If you think you need help settling your debts or are unsure about whether negotiating settlements is a good idea, a skilled attorney can provide you with practical legal advice after fully analyzing your situation and can represent you if a credit files a lawsuit. Debt settlement companies can’t do these things.
An attorney will go over all of your options with you. A good attorney will go over all of your options. The attorney can help you figure out if you really should try to settle your debts or whether you should do something else, like file for bankruptcy, for example. This is different from a debt settlement company, which will probably just try to convince you to hire it to settle the debts.
An attorney can defend you if you get sued. If a creditor decides to sue you to collect a debt, an attorney can defend you in the suit.
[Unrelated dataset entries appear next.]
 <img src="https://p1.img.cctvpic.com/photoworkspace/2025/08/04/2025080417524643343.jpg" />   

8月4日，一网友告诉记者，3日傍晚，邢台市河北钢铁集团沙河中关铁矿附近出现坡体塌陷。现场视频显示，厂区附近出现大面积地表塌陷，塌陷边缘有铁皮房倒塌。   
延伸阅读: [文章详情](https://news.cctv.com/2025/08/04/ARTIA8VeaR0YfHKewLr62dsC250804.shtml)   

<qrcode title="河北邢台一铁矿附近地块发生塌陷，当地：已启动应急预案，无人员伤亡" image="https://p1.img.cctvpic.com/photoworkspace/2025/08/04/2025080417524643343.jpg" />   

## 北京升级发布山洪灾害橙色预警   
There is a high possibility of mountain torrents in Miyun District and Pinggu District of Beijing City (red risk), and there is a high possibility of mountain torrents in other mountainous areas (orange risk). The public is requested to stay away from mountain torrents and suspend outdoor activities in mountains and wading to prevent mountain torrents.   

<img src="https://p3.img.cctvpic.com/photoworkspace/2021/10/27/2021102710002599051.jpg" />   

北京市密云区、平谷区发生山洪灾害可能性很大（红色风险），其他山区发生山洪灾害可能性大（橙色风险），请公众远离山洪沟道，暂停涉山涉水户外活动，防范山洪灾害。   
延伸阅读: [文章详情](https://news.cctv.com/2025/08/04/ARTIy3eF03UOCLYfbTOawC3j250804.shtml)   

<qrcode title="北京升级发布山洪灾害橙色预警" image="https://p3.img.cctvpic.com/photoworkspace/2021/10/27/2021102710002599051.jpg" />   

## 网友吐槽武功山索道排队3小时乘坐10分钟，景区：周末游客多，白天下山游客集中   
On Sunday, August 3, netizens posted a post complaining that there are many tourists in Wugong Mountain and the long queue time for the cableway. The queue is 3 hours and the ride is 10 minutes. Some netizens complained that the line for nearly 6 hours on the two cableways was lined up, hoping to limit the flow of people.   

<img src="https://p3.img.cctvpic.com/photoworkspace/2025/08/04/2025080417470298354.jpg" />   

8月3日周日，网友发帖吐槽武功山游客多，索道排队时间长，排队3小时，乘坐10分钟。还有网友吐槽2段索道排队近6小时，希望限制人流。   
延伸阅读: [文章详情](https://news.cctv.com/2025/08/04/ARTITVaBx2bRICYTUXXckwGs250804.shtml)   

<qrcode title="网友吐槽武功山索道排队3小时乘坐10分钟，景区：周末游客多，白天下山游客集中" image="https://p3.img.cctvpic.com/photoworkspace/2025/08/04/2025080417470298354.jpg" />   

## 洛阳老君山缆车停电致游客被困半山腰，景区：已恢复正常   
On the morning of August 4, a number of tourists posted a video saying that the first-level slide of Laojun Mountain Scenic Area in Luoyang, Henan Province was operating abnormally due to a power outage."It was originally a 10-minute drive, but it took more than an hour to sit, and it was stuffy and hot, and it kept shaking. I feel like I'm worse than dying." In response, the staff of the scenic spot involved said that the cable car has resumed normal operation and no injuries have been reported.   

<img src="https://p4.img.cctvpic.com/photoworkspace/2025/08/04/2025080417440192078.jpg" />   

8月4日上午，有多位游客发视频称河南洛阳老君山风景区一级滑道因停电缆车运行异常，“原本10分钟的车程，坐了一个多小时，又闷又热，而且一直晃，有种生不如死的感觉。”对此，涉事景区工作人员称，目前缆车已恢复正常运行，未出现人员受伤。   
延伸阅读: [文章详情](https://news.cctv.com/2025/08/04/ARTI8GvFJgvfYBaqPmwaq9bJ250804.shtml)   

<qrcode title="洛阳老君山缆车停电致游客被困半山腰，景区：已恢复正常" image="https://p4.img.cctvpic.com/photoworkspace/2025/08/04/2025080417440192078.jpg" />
Likewise, if a creditor violates the law—such as the Fair Debt Collection Practices Act—in its efforts to collect from you, an attorney can provide specific advice and tell you how to proceed in your particular situation.
Attorneys must be licensed and are supposed to uphold strict ethical standards. Unfortunately, not all do. Some debt settlement companies employ lawyers to act essentially as fronts (or, in some cases, attorneys may team up with a debt settlement company) to provide the company an appearance of legitimacy. However, the lawyers may have little or nothing to do with you, your creditors, or the debt settlement process.
It’s generally best to hire a local attorney whom you can meet with face-to-face rather than hiring a firm over the phone or Internet. You should schedule a meeting to sit down with and speak directly to the attorney. Find out if the attorney will deal directly with the creditors or if a member of the staff will be doing the negotiating. If the company says they are "attorney backed" and/or won't let you meet with or talk to an attorney, this is a big red flag that the attorney has little to do with the operation.
Here's another red flag that the “law firm” you’re dealing with is really just a debt settlement company: It wants you to pay money for it to negotiate with your creditors, but says you're on your own if you get sued. Debt settlement companies masquerading as law firms are usually unwilling to provide you with legal representation if your creditors sue you. (Learn more about finding a good debt relief lawyer.)
You can arrange a debt settlement yourself. If you are certain that you want to settle your debts rather than filing bankruptcy or some other option—and your creditors aren't already suing you or causing you problems—you might not need to hire an attorney. (Learn about debt negotiations and common mistakes that people make when negotiating.)
It often makes sense to negotiate your own settlement so you can save money and maintain control over the process. In addition, your creditors could be reluctant to settle if you hire someone to represent you in the process. After all, if you can afford to hire a debt settlement company or an attorney, why can’t you pay the full debt? (Learn about strategies for negotiating with creditors.)
In the end, debt settlement companies, and sometimes even attorneys, often aren’t able to obtain a better settlement than if you simply approach the creditors on your own. To learn how to tackle settling your debts yourself, do some research on the Internet. Start by visiting Nolo’s Debt Settlement & Negotiating With Creditors area.
Settling a debt—no matter who handles the settlement process—could have tax consequences. The IRS generally considers canceled debt of $600 or more as taxable and settling debts for less than what’s owed can increase your tax liability depending on your tax bracket and the canceled amount.